▸ **WHAT THE TASK ASKS**
Every record must be copied exactly.

▸ **EXERCISE DATA**
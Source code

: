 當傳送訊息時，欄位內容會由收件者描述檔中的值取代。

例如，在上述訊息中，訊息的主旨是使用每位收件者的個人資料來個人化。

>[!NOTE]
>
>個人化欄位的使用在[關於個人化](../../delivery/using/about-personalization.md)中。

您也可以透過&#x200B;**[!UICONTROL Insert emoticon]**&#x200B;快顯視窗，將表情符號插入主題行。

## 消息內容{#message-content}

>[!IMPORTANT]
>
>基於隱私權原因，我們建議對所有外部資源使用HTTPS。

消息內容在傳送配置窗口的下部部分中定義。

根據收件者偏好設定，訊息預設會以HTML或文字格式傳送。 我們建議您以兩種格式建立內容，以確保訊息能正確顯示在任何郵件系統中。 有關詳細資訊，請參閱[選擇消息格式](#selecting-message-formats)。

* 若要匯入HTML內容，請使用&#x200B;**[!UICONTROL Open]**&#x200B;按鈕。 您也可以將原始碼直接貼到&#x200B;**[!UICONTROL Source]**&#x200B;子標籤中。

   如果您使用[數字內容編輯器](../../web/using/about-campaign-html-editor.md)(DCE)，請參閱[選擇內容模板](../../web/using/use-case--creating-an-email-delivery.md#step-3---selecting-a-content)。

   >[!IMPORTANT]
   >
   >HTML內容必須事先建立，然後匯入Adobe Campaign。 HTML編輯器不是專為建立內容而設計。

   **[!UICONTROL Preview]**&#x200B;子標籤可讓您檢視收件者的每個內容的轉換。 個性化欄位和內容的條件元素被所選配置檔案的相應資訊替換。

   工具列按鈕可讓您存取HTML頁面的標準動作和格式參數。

▸ **ANSWER FOR THE TASK**
Source code

: 當傳送訊息時，欄位內容會由收件者描述檔中的值取代。

例如，在上述訊息中，訊息的主旨是使用每位收件者的個人資料來個人化。

>[!NOTE]
>
>個人化欄位的使用在[關於個人化](../../delivery/using/about-personalization.md)中。

您也可以透過&#x200B;**[!UICONTROL Insert emoticon]**&#x200B;快顯視窗，將表情符號插入主題行。

## 消息內容{#message-content}

>[!IMPORTANT]
>
>基於隱私權原因，我們建議對所有外部資源使用HTTPS。

消息內容在傳送配置窗口的下部部分中定義。

根據收件者偏好設定，訊息預設會以HTML或文字格式傳送。 我們建議您以兩種格式建立內容，以確保訊息能正確顯示在任何郵件系統中。 有關詳細資訊，請參閱[選擇消息格式](#selecting-message-formats)。

* 若要匯入HTML內容，請使用&#x200B;**[!UICONTROL Open]**&#x200B;按鈕。 您也可以將原始碼直接貼到&#x200B;**[!UICONTROL Source]**&#x200B;子標籤中。

   如果您使用[數字內容編輯器](../../web/using/about-campaign-html-editor.md)(DCE)，請參閱[選擇內容模板](../../web/using/use-case--creating-an-email-delivery.md#step-3---selecting-a-content)。

   >[!IMPORTANT]
   >
   >HTML內容必須事先建立，然後匯入Adobe Campaign。 HTML編輯器不是專為建立內容而設計。

   **[!UICONTROL Preview]**&#x200B;子標籤可讓您檢視收件者的每個內容的轉換。 個性化欄位和內容的條件元素被所選配置檔案的相應資訊替換。

   工具列按鈕可讓您存取HTML頁面的標準動作和格式參數。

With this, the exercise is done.